A declaração do deputado repercutiu entre os parlamentares. “Foi uma
declaração lamentável, muito infeliz. Em primeiro lugar, ele é um
deputado e deve se comportar, desse ponto de vista, cuidando do conjunto
da população. É membro da bancada evangélica aqui na casa, é membro da
Comissão de Direitos Humanos, então eu acho que foi uma declaração muito
infeliz que não deveria partir de um parlamentar da Assembleia
Legislativa de Pernambuco”, disse o deputado Edilson Silva (Psol),
presidente da Comissão de Cidadania. “É a opinião de deputado, tem que
ser respeitada dentro de uma opinião pessoal. O governo de Pernambuco,
através do Pacto pela Vida, tem a obrigação de contar todas as mortes
violentas. Se ela se deu dentro de um contexto de legítima defesa, cabe
ao Judiciário fazer esse julgamento”, comentou Waldemar Borges (PSB),
líder da bancada do governo.
O Pacto pela Vida, criado em 2007, é um programa de segurança pública
que estabelece ações para diminuir a violência e monitora a quantidade
de crimes cometidos no estado. Segundo a Secretaria de Defesa Social
(SDS), no ano passado, de janeiro a abril, o Pacto pela Vida registrou
1.126 crimes violentos letais intencionais, que são os homicídios. Neste
ano, no mesmo período, foram 1.304 ocorrências, um aumento de 15,8%.

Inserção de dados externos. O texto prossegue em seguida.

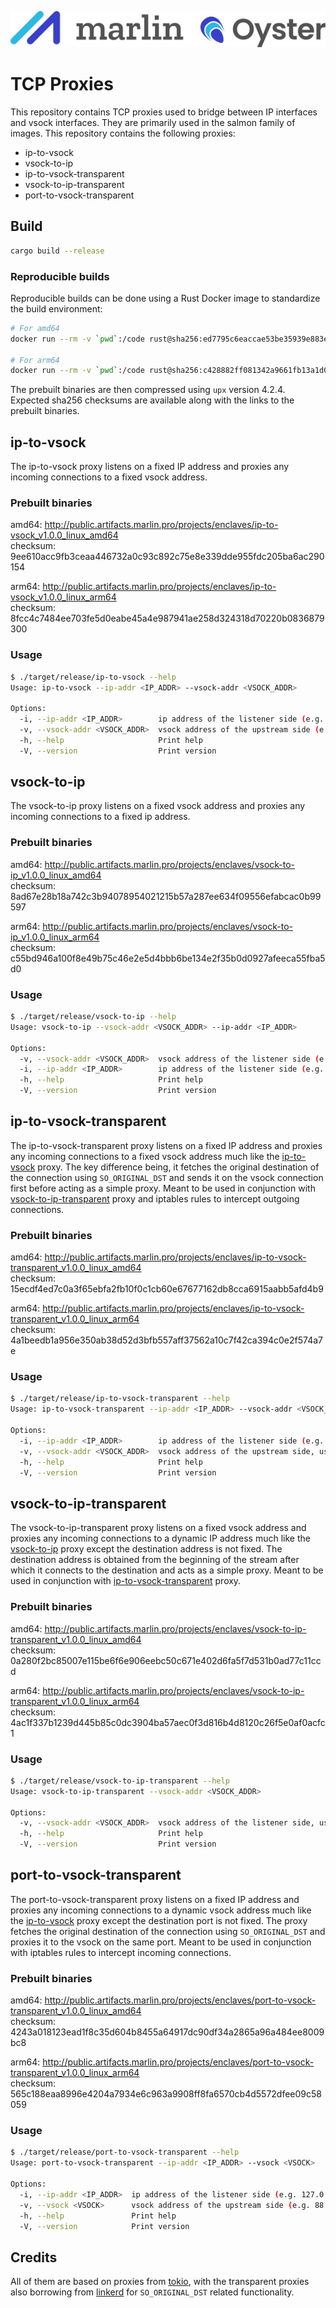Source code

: ![Marlin Oyster Logo](./logo.svg)

# TCP Proxies

This repository contains TCP proxies used to bridge between IP interfaces and vsock interfaces. They are primarily used in the salmon family of images. This repository contains the following proxies:
- ip-to-vsock
- vsock-to-ip
- ip-to-vsock-transparent
- vsock-to-ip-transparent
- port-to-vsock-transparent

## Build

```bash
cargo build --release
```

### Reproducible builds

Reproducible builds can be done using a Rust Docker image to standardize the build environment:

```bash
# For amd64
docker run --rm -v `pwd`:/code rust@sha256:ed7795c6eaccae53be35939e883e8c3de0197b21e8eddbd9f04b0c4bc757c094 /code/build-amd64.sh

# For arm64
docker run --rm -v `pwd`:/code rust@sha256:c428882ff081342a9661fb13a1d059ecdc0b6e979ffec64b80371cf20a2088b0 /code/build-arm64.sh
```

The prebuilt binaries are then compressed using `upx` version 4.2.4. Expected sha256 checksums are available along with the links to the prebuilt binaries.

## ip-to-vsock

The ip-to-vsock proxy listens on a fixed IP address and proxies any incoming connections to a fixed vsock address.

### Prebuilt binaries

amd64: http://public.artifacts.marlin.pro/projects/enclaves/ip-to-vsock_v1.0.0_linux_amd64 \
checksum: 9ee610acc9fb3ceaa446732a0c93c892c75e8e339dde955fdc205ba6ac290154

arm64: http://public.artifacts.marlin.pro/projects/enclaves/ip-to-vsock_v1.0.0_linux_arm64 \
checksum: 8fcc4c7484ee703fe5d0eabe45a4e987941ae258d324318d70220b0836879300

### Usage

```bash
$ ./target/release/ip-to-vsock --help
Usage: ip-to-vsock --ip-addr <IP_ADDR> --vsock-addr <VSOCK_ADDR>

Options:
  -i, --ip-addr <IP_ADDR>        ip address of the listener side (e.g. 0.0.0.0:4000)
  -v, --vsock-addr <VSOCK_ADDR>  vsock address of the upstream side (e.g. 88:4000)
  -h, --help                     Print help
  -V, --version                  Print version
```

## vsock-to-ip

The vsock-to-ip proxy listens on a fixed vsock address and proxies any incoming connections to a fixed ip address.

### Prebuilt binaries

amd64: http://public.artifacts.marlin.pro/projects/enclaves/vsock-to-ip_v1.0.0_linux_amd64 \
checksum: 8ad67e28b18a742c3b94078954021215b57a287ee634f09556efabcac0b99597

arm64: http://public.artifacts.marlin.pro/projects/enclaves/vsock-to-ip_v1.0.0_linux_arm64 \
checksum: c55bd946a100f8e49b75c46e2e5d4bbb6be134e2f35b0d0927afeeca55fba5d0

### Usage

```bash
$ ./target/release/vsock-to-ip --help
Usage: vsock-to-ip --vsock-addr <VSOCK_ADDR> --ip-addr <IP_ADDR>

Options:
  -v, --vsock-addr <VSOCK_ADDR>  vsock address of the listener side (e.g. 88:4000)
  -i, --ip-addr <IP_ADDR>        ip address of the listener side (e.g. 127.0.0.1:4000)
  -h, --help                     Print help
  -V, --version                  Print version
```

## ip-to-vsock-transparent

The ip-to-vsock-transparent proxy listens on a fixed IP address and proxies any incoming connections to a fixed vsock address much like the [ip-to-vsock](#ip-to-vsock) proxy. The key difference being, it fetches the original destination of the connection using `SO_ORIGINAL_DST` and sends it on the vsock connection first before acting as a simple proxy. Meant to be used in conjunction with [vsock-to-ip-transparent](#vsock-to-ip-transparent) proxy and iptables rules to intercept outgoing connections.

### Prebuilt binaries

amd64: http://public.artifacts.marlin.pro/projects/enclaves/ip-to-vsock-transparent_v1.0.0_linux_amd64 \
checksum: 15ecdf4ed7c0a3f65ebfa2fb10f0c1cb60e67677162db8cca6915aabb5afd4b9

arm64: http://public.artifacts.marlin.pro/projects/enclaves/ip-to-vsock-transparent_v1.0.0_linux_arm64 \
checksum: 4a1beedb1a956e350ab38d52d3bfb557aff37562a10c7f42ca394c0e2f574a7e

### Usage

```bash
$ ./target/release/ip-to-vsock-transparent --help
Usage: ip-to-vsock-transparent --ip-addr <IP_ADDR> --vsock-addr <VSOCK_ADDR>

Options:
  -i, --ip-addr <IP_ADDR>        ip address of the listener side (e.g. 127.0.0.1:1200)
  -v, --vsock-addr <VSOCK_ADDR>  vsock address of the upstream side, usually the other side of the transparent proxy (e.g. 3:1200)
  -h, --help                     Print help
  -V, --version                  Print version
```

## vsock-to-ip-transparent

The vsock-to-ip-transparent proxy listens on a fixed vsock address and proxies any incoming connections to a dynamic IP address much like the [vsock-to-ip](#vsock-to-ip) proxy except the destination address is not fixed. The destination address is obtained from the beginning of the stream after which it connects to the destination and acts as a simple proxy. Meant to be used in conjunction with [ip-to-vsock-transparent](#ip-to-vsock-transparent) proxy.

### Prebuilt binaries

amd64: http://public.artifacts.marlin.pro/projects/enclaves/vsock-to-ip-transparent_v1.0.0_linux_amd64 \
checksum: 0a280f2bc85007e115be6f6e906eebc50c671e402d6fa5f7d531b0ad77c11ccd

arm64: http://public.artifacts.marlin.pro/projects/enclaves/vsock-to-ip-transparent_v1.0.0_linux_arm64 \
checksum: 4ac1f337b1239d445b85c0dc3904ba57aec0f3d816b4d8120c26f5e0af0acfc1

### Usage

```bash
$ ./target/release/vsock-to-ip-transparent --help
Usage: vsock-to-ip-transparent --vsock-addr <VSOCK_ADDR>

Options:
  -v, --vsock-addr <VSOCK_ADDR>  vsock address of the listener side, usually open to the other side of the transparent proxy (e.g. 3:1200)
  -h, --help                     Print help
  -V, --version                  Print version
```

## port-to-vsock-transparent

The port-to-vsock-transparent proxy listens on a fixed IP address and proxies any incoming connections to a dynamic vsock address much like the [ip-to-vsock](#ip-to-vsock) proxy except the destination port is not fixed. The proxy fetches the original destination of the connection using `SO_ORIGINAL_DST` and proxies it to the vsock on the same port. Meant to be used in conjunction with iptables rules to intercept incoming connections.

### Prebuilt binaries

amd64: http://public.artifacts.marlin.pro/projects/enclaves/port-to-vsock-transparent_v1.0.0_linux_amd64 \
checksum: 4243a018123ead1f8c35d604b8455a64917dc90df34a2865a96a484ee8009bc8

arm64: http://public.artifacts.marlin.pro/projects/enclaves/port-to-vsock-transparent_v1.0.0_linux_arm64 \
checksum: 565c188eaa8996e4204a7934e6c963a9908ff8fa6570cb4d5572dfee09c58059

### Usage

```bash
$ ./target/release/port-to-vsock-transparent --help
Usage: port-to-vsock-transparent --ip-addr <IP_ADDR> --vsock <VSOCK>

Options:
  -i, --ip-addr <IP_ADDR>  ip address of the listener side (e.g. 127.0.0.1:1200)
  -v, --vsock <VSOCK>      vsock address of the upstream side (e.g. 88:1200)
  -h, --help               Print help
  -V, --version            Print version
```

## Credits

All of them are based on proxies from [tokio](https://tokio.rs/), with the transparent proxies also borrowing from [linkerd](https://linkerd.io/) for `SO_ORIGINAL_DST` related functionality.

O coordenador-executivo do Centro Dom Hélder Câmara de Estudos e Ação
Social (Cendhec), José Ricardo de Oliveira, não concorda com a
declaração do deputado Joel da Harpa. “Primeiro que foi uma declaração
no nosso entender que foi absurda pra qualquer cidadão fazer uma
declaração que foi feita por ele. E, segundo, o mais grave ainda, é por
ser uma declaração de um deputado, um legislador e também de uma pessoa
que pertence ao quadro da Polícia Militar”.

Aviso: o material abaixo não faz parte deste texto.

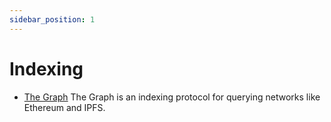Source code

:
 ```yaml
---
sidebar_position: 1
---
```


# Indexing

- [The Graph](https://thegraph.com/en/) The Graph is an indexing protocol for querying networks like Ethereum and IPFS.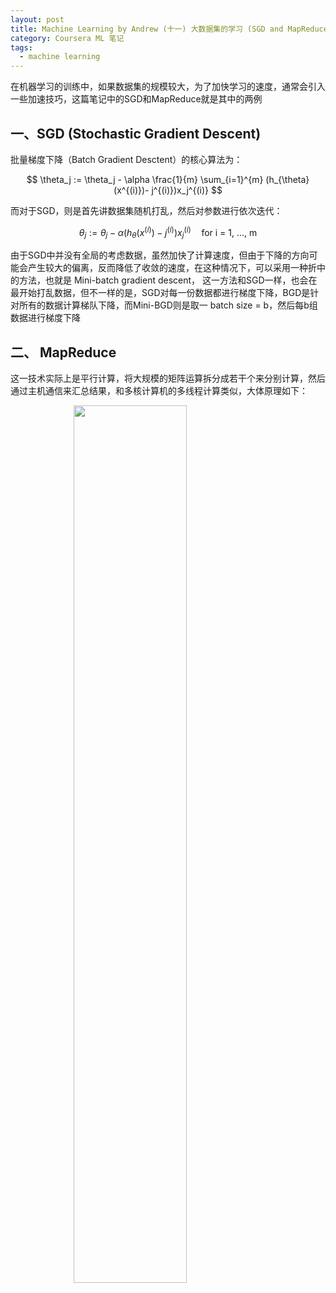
 ```yaml
---
layout: post
title: Machine Learning by Andrew (十一) 大数据集的学习 (SGD and MapReduce)
category: Coursera ML 笔记
tags: 
  - machine learning
---
```


<style>
img{
    width: 60%;
    padding-left: 20%;
}
</style>



在机器学习的训练中，如果数据集的规模较大，为了加快学习的速度，通常会引入一些加速技巧，这篇笔记中的SGD和MapReduce就是其中的两例



## 一、SGD (Stochastic Gradient Descent)

批量梯度下降（Batch Gradient Desctent）的核心算法为：


$$
\theta_j := \theta_j - \alpha \frac{1}{m} \sum_{i=1}^{m} (h_{\theta}(x^{(i)})- j^{(i)})x_j^{(i)}
$$


而对于SGD，则是首先讲数据集随机打乱，然后对参数进行依次迭代：


$$
\theta_j := \theta_j - \alpha (h_{\theta}(x^{(i)})- j^{(i)})x_j^{(i)} \quad \text{for i = 1, ..., m}
$$


由于SGD中并没有全局的考虑数据，虽然加快了计算速度，但由于下降的方向可能会产生较大的偏离，反而降低了收敛的速度，在这种情况下，可以采用一种折中的方法，也就是 Mini-batch gradient descent， 这一方法和SGD一样，也会在最开始打乱数据，但不一样的是，SGD对每一份数据都进行梯度下降，BGD是针对所有的数据计算梯队下降，而Mini-BGD则是取一 batch size =  b，然后每b组数据进行梯度下降



## 二、 MapReduce

这一技术实际上是平行计算，将大规模的矩阵运算拆分成若干个来分别计算，然后通过主机通信来汇总结果，和多核计算机的多线程计算类似，大体原理如下：



![](https://res.cloudinary.com/bxy1994/image/upload/v1551653354/ML_coursera/MapReduce.png)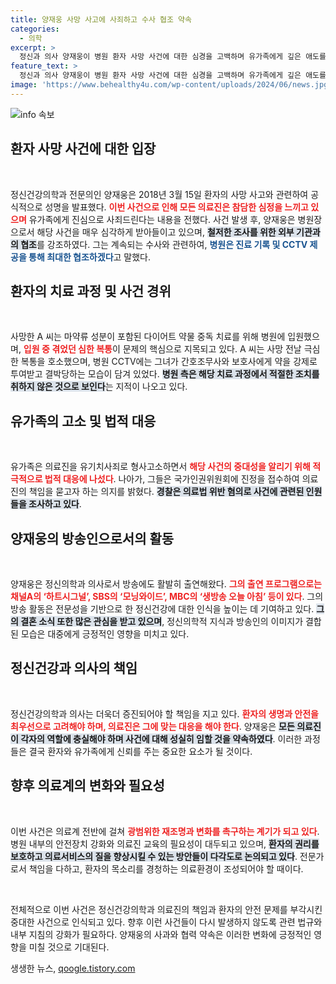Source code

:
 ```yaml
---
title: 양재웅 사망 사고에 사죄하고 수사 협조 약속
categories:
  - 의학
excerpt: >
  정신과 의사 양재웅이 병원 환자 사망 사건에 대한 심경을 고백하며 유가족에게 깊은 애도를 표했다. 이번 사건은 지금도 수사 중이며, 양 원장은 외부기관과 협조해 사안의 진상규명에 최선을 다할 것이라고 밝혔다. 이 사건의 배경에는 충격적인 CCTV 영상이 포함되어 있다.
feature_text: >
  정신과 의사 양재웅이 병원 환자 사망 사건에 대한 심경을 고백하며 유가족에게 깊은 애도를 표했다. 이번 사건은 지금도 수사 중이며, 양 원장은 외부기관과 협조해 사안의 진상규명에 최선을 다할 것이라고 밝혔다. 이 사건의 배경에는 충격적인 CCTV 영상이 포함되어 있다.
image: 'https://www.behealthy4u.com/wp-content/uploads/2024/06/news.jpg'
---
```


<p><img src="https://www.behealthy4u.com/wp-content/uploads/2024/06/news.jpg" alt="info 속보" /></p>

<h2 data-ke-size="size26">환자 사망 사건에 대한 입장</h2>

<p data-ke-size="size16">&nbsp;</p>

<p>정신건강의학과 전문의인 양재웅은 2018년 3월 15일 환자의 사망 사고와 관련하여 공식적으로 성명을 발표했다. <b><span style="color: #ee2323;">이번 사건으로 인해 모든 의료진은 참담한 심정을 느끼고 있으며</span></b> 유가족에게 진심으로 사죄드린다는 내용을 전했다. 사건 발생 후, 양재웅은 병원장으로서 해당 사건을 매우 심각하게 받아들이고 있으며, <b><span style="background-color: #21538527;">철저한 조사를 위한 외부 기관과의 협조</span></b>를 강조하였다. 그는 계속되는 수사와 관련하여, <b><span style="color: #1a5490;">병원은 진료 기록 및 CCTV 제공을 통해 최대한 협조하겠다</span></b>고 말했다.</p>

<h2 data-ke-size="size26">환자의 치료 과정 및 사건 경위</h2>

<p data-ke-size="size16">&nbsp;</p>

<p>사망한 A 씨는 마약류 성분이 포함된 다이어트 약물 중독 치료를 위해 병원에 입원했으며, <b><span style="color: #ee2323;">입원 중 겪었던 심한 복통</span></b>이 문제의 핵심으로 지목되고 있다. A 씨는 사망 전날 극심한 복통을 호소했으며, 병원 CCTV에는 그녀가 간호조무사와 보호사에게 약을 강제로 투여받고 결박당하는 모습이 담겨 있었다. <b><span style="background-color: #21538527;">병원 측은 해당 치료 과정에서 적절한 조치를 취하지 않은 것으로 보인다</span></b>는 지적이 나오고 있다.</p>

<h2 data-ke-size="size26">유가족의 고소 및 법적 대응</h2>

<p data-ke-size="size16">&nbsp;</p>

<p>유가족은 의료진을 유기치사죄로 형사고소하면서 <b><span style="color: #ee2323;">해당 사건의 중대성을 알리기 위해 적극적으로 법적 대응에 나섰다</span></b>. 나아가, 그들은 국가인권위원회에 진정을 접수하여 의료진의 책임을 묻고자 하는 의지를 밝혔다. <b><span style="background-color: #21538527;">경찰은 의료법 위반 혐의로 사건에 관련된 인원들을 조사하고 있다</span></b>.</p>

<h2 data-ke-size="size26">양재웅의 방송인으로서의 활동</h2>

<p data-ke-size="size16">&nbsp;</p>

<p>양재웅은 정신의학과 의사로서 방송에도 활발히 출연해왔다. <b><span style="color: #ee2323;">그의 출연 프로그램으로는 채널A의 ‘하트시그널’, SBS의 ‘모닝와이드’, MBC의 ‘생방송 오늘 아침’ 등이 있다</span></b>. 그의 방송 활동은 전문성을 기반으로 한 정신건강에 대한 인식을 높이는 데 기여하고 있다. <b><span style="background-color: #21538527;">그의 결혼 소식 또한 많은 관심을 받고 있으며</span></b>, 정신의학적 지식과 방송인의 이미지가 결합된 모습은 대중에게 긍정적인 영향을 미치고 있다.</p>

<h2 data-ke-size="size26">정신건강과 의사의 책임</h2>

<p data-ke-size="size16">&nbsp;</p>

<p>정신건강의학과 의사는 더욱더 증진되어야 할 책임을 지고 있다. <b><span style="color: #ee2323;">환자의 생명과 안전을 최우선으로 고려해야 하며, 의료진은 그에 맞는 대응을 해야 한다</span></b>. 양재웅은 <b><span style="background-color: #21538527;">모든 의료진이 각자의 역할에 충실해야 하며 사건에 대해 성실히 임할 것을 약속하였다</span></b>. 이러한 과정들은 결국 환자와 유가족에게 신뢰를 주는 중요한 요소가 될 것이다.</p>

<h2 data-ke-size="size26">향후 의료계의 변화와 필요성</h2>

<p data-ke-size="size16">&nbsp;</p>

<p>이번 사건은 의료계 전반에 걸쳐 <b><span style="color: #ee2323;">광범위한 재조명과 변화를 촉구하는 계기가 되고 있다</span></b>. 병원 내부의 안전장치 강화와 의료진 교육의 필요성이 대두되고 있으며, <b><span style="background-color: #21538527;">환자의 권리를 보호하고 의료서비스의 질을 향상시킬 수 있는 방안들이 다각도로 논의되고 있다</span></b>. 전문가로서 책임을 다하고, 환자의 목소리를 경청하는 의료환경이 조성되어야 할 때이다.</p>

<p data-ke-size="size16">&nbsp;</p>

<p>전체적으로 이번 사건은 정신건강의학과 의료진의 책임과 환자의 안전 문제를 부각시킨 중대한 사건으로 인식되고 있다. 향후 이런 사건들이 다시 발생하지 않도록 관련 법규와 내부 지침의 강화가 필요하다. 양재웅의 사과와 협력 약속은 이러한 변화에 긍정적인 영향을 미칠 것으로 기대된다.</p>
생생한 뉴스, <a href="https://qoogle.tistory.com" rel="dofollow">qoogle.tistory.com</a>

Joel da Harpa trabalhou como policial militar por 17 anos. Reformado
como soldado, ele elegeu-se deputado estadual pelo Pros e está no
primeiro mandato. O parlamentar pertence à bancada evangélica e também é
membro da Comissão de Cidadania, Direitos Humanos e Participação
Popular, além de coordenador da Frente Parlamentar em Defesa da
Segurança Pública.
Ao NETV, Joel da Harpa confirmou o que disse no
plenário. “O policial, para se defender, ele tem sim que usar sua arma
de fogo e, muitas vezes, ou na maioria, infelizmente esses bandidos têm
tombado com a vida. Então, que o policial fique vivo e que o bandido
morra e que o policial não tenha nenhum medo em usar a força necessária
para proteger a sua vida”, afirmou o deputado.